Fui num curso para ver como iam se atualizar sobre a COVID-19 os que escolhiam aderir à visão de médicos que diziam querer “ousar tratar”. Encontrei um lobby da fabricante da ivermectina Vitamedic e conselheiros federais e estaduais aconselhando médicos como evitar processos éticos na sua prática do tratamento precoce.
Em 23 de fevereiro de 2021 foi publicado um Manifesto pela vida assinado pela Associação Médicos Pela Vida divulgando a opinião desse grupo de médicos sobre o tratamento precoce e um curso para médicos que tivessem interesse em se aprofundar sobre o assunto. Pedi para um amigo médico se inscrever e me deixar assistir as sessões chamadas “super lives de atualização” nas quartas feiras às 20h.

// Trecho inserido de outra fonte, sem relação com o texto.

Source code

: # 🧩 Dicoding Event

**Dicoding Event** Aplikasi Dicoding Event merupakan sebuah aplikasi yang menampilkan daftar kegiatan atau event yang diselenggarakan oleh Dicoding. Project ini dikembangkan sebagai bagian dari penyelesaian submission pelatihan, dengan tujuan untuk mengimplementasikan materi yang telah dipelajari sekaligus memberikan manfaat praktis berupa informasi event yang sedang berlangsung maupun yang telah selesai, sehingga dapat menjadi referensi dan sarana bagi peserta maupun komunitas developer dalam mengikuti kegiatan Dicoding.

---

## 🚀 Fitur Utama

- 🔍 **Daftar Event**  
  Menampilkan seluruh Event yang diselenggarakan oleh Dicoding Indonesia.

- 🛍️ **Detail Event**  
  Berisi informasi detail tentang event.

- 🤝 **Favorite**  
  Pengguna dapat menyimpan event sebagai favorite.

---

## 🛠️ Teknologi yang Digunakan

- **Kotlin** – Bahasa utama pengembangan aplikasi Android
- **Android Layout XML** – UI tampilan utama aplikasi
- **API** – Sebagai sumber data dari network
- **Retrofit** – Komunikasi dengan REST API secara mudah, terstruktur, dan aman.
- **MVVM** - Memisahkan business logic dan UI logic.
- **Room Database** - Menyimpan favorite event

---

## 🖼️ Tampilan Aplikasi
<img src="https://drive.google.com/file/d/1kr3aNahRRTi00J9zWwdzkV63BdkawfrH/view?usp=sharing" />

Na primeira do dia 10 de março de 2021, estava prevista a participação do vice-presidente do Conselho Federal de Medicina. Antônio Jordão, da organização do curso, falou que ele alegou problemas de ordem maior para não poder participar.
O médico camarada que se voluntariou para se cadastrar no curso para que eu pudesse assistir colocou seu CRM, seu estado, criou uma senha e apareceu seu nome completo no site igual a base de dados do Conselho Federal de Medicina.

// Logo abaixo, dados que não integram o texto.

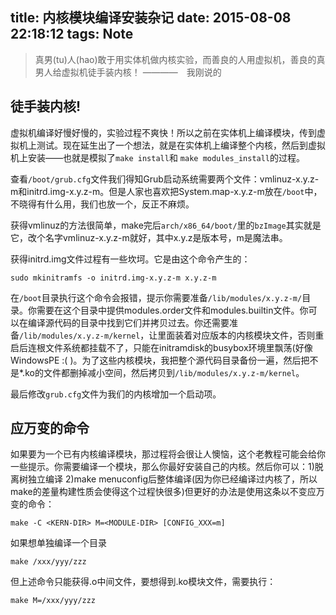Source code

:title: 内核模块编译安装杂记
date: 2015-08-08 22:18:12
tags: Note
---
> 真男(tu)人(hao)敢于用实体机做内核实验，而善良的人用虚拟机，善良的真男人给虚拟机徒手装内核！ ————　我刚说的

<!--more-->


## 徒手装内核! ##
虚拟机编译好慢好慢的，实验过程不爽快！所以之前在实体机上编译模块，传到虚拟机上测试。现在延生出了一个想法，就是在实体机上编译整个内核，然后到虚拟机上安装——也就是模拟了`make install`和 `make modules_install`的过程。

查看`/boot/grub.cfg`文件我们得知Grub启动系统需要两个文件：vmlinuz-x.y.z-m和initrd.img-x.y.z-m。但是人家也喜欢把System.map-x.y.z-m放在`/boot`中，不晓得有什么用，我们也放一个，反正不麻烦。

获得vmlinuz的方法很简单，make完后`arch/x86_64/boot/`里的`bzImage`其实就是它，改个名字vmlinuz-x.y.z-m就好，其中x.y.z是版本号，m是魔法串。

获得initrd.img文件过程有一些坎坷。它是由这个命令产生的：

	sudo mkinitramfs -o initrd.img-x.y.z-m x.y.z-m

在`/boot`目录执行这个命令会报错，提示你需要准备`/lib/modules/x.y.z-m/`目录。你需要在这个目录中提供modules.order文件和modules.builtin文件。你可以在编译源代码的目录中找到它们并拷贝过去。你还需要准备`/lib/modules/x.y.z-m/kernel`，让里面装着对应版本的内核模块文件，否则重启后连根文件系统都挂载不了，只能在initramdisk的busybox环境里飘荡(好像WindowsPE :( )。为了这些内核模块，我把整个源代码目录备份一遍，然后把不是*.ko的文件都删掉减小空间，然后拷贝到`/lib/modules/x.y.z-m/kernel`。

最后修改`grub.cfg`文件为我们的内核增加一个启动项。

## 应万变的命令 ##
如果要为一个已有内核编译模块，那过程将会很让人懊恼，这个老教程可能会给你一些提示。你需要编译一个模块，那么你最好安装自己的内核。然后你可以：1)脱离树独立编译 2)make menuconfig后整体编译(因为你已经编译过内核了，所以make的差量构建性质会使得这个过程快很多)但更好的办法是使用这条以不变应万变的命令：

	make -C <KERN-DIR> M=<MODULE-DIR> [CONFIG_XXX=m]

如果想单独编译一个目录

	make /xxx/yyy/zzz

但上述命令只能获得.o中间文件，要想得到.ko模块文件，需要执行：

	make M=/xxx/yyy/zzz

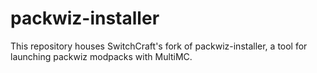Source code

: # packwiz-installer

This repository houses SwitchCraft's fork of packwiz-installer, a tool for launching packwiz modpacks with MultiMC.
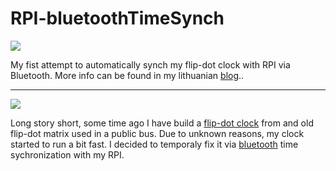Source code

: # RPI-bluetoothTimeSynch

![](http://paulius.bautrenas.lt/blog/wp-content/uploads/2015/04/flip-dot-clock-synch.png)

My fist attempt to automatically synch my flip-dot clock with RPI via Bluetooth. More info can be found in my lithuanian [blog](http://paulius.bautrenas.lt/blog/?p=750)..

---
![](http://paulius.bautrenas.lt/blog/wp-content/uploads/2014/12/IMG_7319-e1431441515256.jpg)


Long story short, some time ago I have build a [flip-dot clock](http://paulius.bautrenas.lt/blog/?p=607) from and old flip-dot matrix used in a public bus. Due to unknown reasons, my clock started to run a bit fast. I decided to temporaly fix it via [bluetooth](http://paulius.bautrenas.lt/blog/?p=493) time sychronization with my RPI.
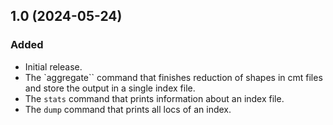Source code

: 1.0 (2024-05-24)
-------------------

### Added

- Initial release.
- The `aggregate`` command that finishes reduction of shapes in cmt files and
  store the output in a single index file.
- The `stats` command that prints information about an index file.
- The `dump` command that prints all locs of an index.
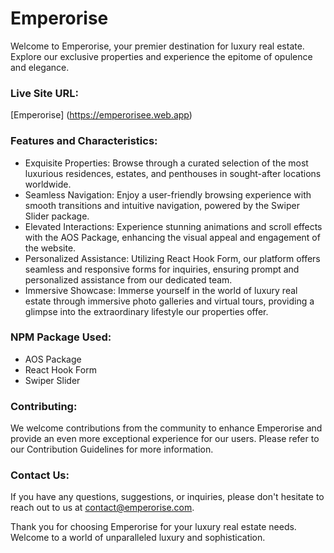 # Emperorise
Welcome to Emperorise, your premier destination for luxury real estate. Explore our exclusive properties and experience the epitome of opulence and elegance.

### Live Site URL:
[Emperorise] (https://emperorisee.web.app)

### Features and Characteristics:
* Exquisite Properties: Browse through a curated selection of the most luxurious residences, estates, and penthouses in sought-after locations worldwide.
* Seamless Navigation: Enjoy a user-friendly browsing experience with smooth transitions and intuitive navigation, powered by the Swiper Slider package.
* Elevated Interactions: Experience stunning animations and scroll effects with the AOS Package, enhancing the visual appeal and engagement of the website.
* Personalized Assistance: Utilizing React Hook Form, our platform offers seamless and responsive forms for inquiries, ensuring prompt and personalized assistance from our dedicated team.
* Immersive Showcase: Immerse yourself in the world of luxury real estate through immersive photo galleries and virtual tours, providing a glimpse into the extraordinary lifestyle our properties offer.
### NPM Package Used:
* AOS Package
* React Hook Form
* Swiper Slider

### Contributing:
We welcome contributions from the community to enhance Emperorise and provide an even more exceptional experience for our users. Please refer to our Contribution Guidelines for more information.

### Contact Us:
If you have any questions, suggestions, or inquiries, please don't hesitate to reach out to us at contact@emperorise.com.

Thank you for choosing Emperorise for your luxury real estate needs. Welcome to a world of unparalleled luxury and sophistication.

Assisti às sessões do mês de março. A organização alegava que estiveram presentes nessa cerca de 2 mil médicos. Presentes em quase todos os encontros estavam as doutoras Lucy Kerr e Nise Yamaguchi. Houve uma sessão internacional com médicos do Peru e da Argentina para “compartilhamento de experiências”.

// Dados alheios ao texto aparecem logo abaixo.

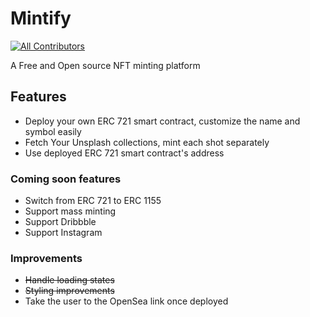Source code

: # Mintify

<!-- ALL-CONTRIBUTORS-BADGE:START - Do not remove or modify this section -->

[![All Contributors](https://img.shields.io/badge/all_contributors-2-orange.svg?style=flat-square)](#contributors-)

<!-- ALL-CONTRIBUTORS-BADGE:END -->

A Free and Open source NFT minting platform

## Features

- Deploy your own ERC 721 smart contract, customize the name and symbol easily
- Fetch Your Unsplash collections, mint each shot separately
- Use deployed ERC 721 smart contract's address

### Coming soon features

- Switch from ERC 721 to ERC 1155
- Support mass minting
- Support Dribbble
- Support Instagram


### Improvements

- ~~Handle loading states~~
- ~~Styling improvements~~
- Take the user to the OpenSea link once deployed
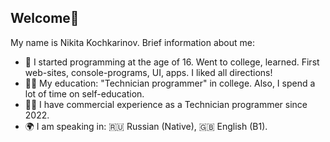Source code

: ## Welcome👋

My name is Nikita Kochkarinov. Brief information about me:

* 🍼 I started programming at the age of 16. Went to college, learned. First web-sites, console-programs, UI, apps. I liked all directions!
* 👨‍🎓 My education: "Technician programmer" in college. Also, I spend a lot of time on self-education.
* 👨‍💻 I have commercial experience as a Technician programmer since 2022.
* 🌍 I am speaking in: 🇷🇺 Russian (Native), 🇬🇧 English (B1).

<!--
**kochkareal/kochkareal** is a ✨ _special_ ✨ repository because its `README.md` (this file) appears on your GitHub profile.

Here are some ideas to get you started:

- 🔭 I’m currently working on ...
- 🌱 I’m currently learning ...
- 👯 I’m looking to collaborate on ...
- 🤔 I’m looking for help with ...
- 💬 Ask me about ...
- 📫 How to reach me: ...
- 😄 Pronouns: ...
- ⚡ Fun fact: ...
-->
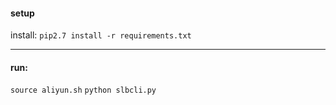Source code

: #### setup
install:
`pip2.7 install -r requirements.txt`

----
#### run:
`source aliyun.sh`
`python slbcli.py`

Na primeira sessão de 10 de março, houve uma orientação sobre a utilização da plataforma. Para a minha surpresa, nela apareceu Carlos Trindade, reitor da UniAlfa, declarou que “fomos nós que criamos e administramos a plataforma” do Médicos Pela Vida “usando dados fornecidos pelo Conselho Federal de Medicina”. Ele também afirma que “foi montado um grupo dedicado (nosso) de suporte para os médicos”.
Além de reitor da Unialfa, Carlos Trindade é diretor tecnológico do Grupo José Alves, conglomerado de empresas que inclui o laboratório Vitamedic – principal fabricante de ivermectina no país. A Vitamedic lançou uma nota em maio de 2020 rebatendo a Merck e alegando que a ivermectina tinha efeitos promissores sim contra a COVID-19. Segundo dados da consultoria IQVIA, a venda da ivermectina saltou de R$44,4 milhões em 2019 para R$409 milhões em 2020.
Na sessão de 17 de março, a conselheira federal de medicina pelo estado da Paraíba Annelise Meneguesso conduziu a sessão. Outro presente era Luiz Guilherme Santos, conselheiro federal pelo estado do Rio de Janeiro e corregedor ético do Conselho Regional de Medicina do Rio de Janeiro (CREMERJ), que deu uma palestra sobre o “reposicionamento de medicamentos”. Ele argumenta que o reposicionamento da cloroquina, por exemplo, é um procedimento que “não é curandeirismo e inclusive faz parte da medicina clássica”. O conselheiro disse que “o que era contra a ética médica era prescrever um paracetamol e dar um oxímetro para o paciente morrer sozinho”.
Luiz Guilherme relatou na sua parte do curso que o que tem chegado de processo “aos colegas do tratamento precoce” é sobretudo por problemas de publicidade. E aconselha: “Cuidado na hora de vocês se expressarem nas redes sociais, nessa forma de sensacionalismo e autopromoção. Ninguém gosta de receber uma cartinha do CFM ou do CRM que está recebendo uma sindicância”. Cansei de mandar cartinha pra doutor. Mas nós somos obrigados mediante qualquer denúncia a fazer. E quando a gente faz isso pode soar como uma perseguição e na verdade não é”.
Luiz Guilherme foi procurado pela reportagem para responder sobre sua participação no curso e não respondeu.
Para os médicos que se cadastram e participam do curso também é disponível a opção de aparecer no catálogo do site. “Os colegas comentam que é chamariz de cliente aparecer no site” diz Alef Lamárk, médico e youtuber. “Mas pacientes meus me contam que, apesar de parecer um ativismo pelo tratamento precoce, as consultas são cobradas – entre R$500,00 e R$1000,00. Aí fica difícil”.
Fui conferir se era assim mesmo e entrei em contato com alguns dos médicos que disponibilizam o nome. Um deles é Matheus Drummond de Minas Gerais. Infelizmente estava sem vagas, mas tinha uma explicação bem clara de como funcionava o esquema: R$500,00 a teleconsulta mais o acompanhamento diário, com exames e receitas digitais.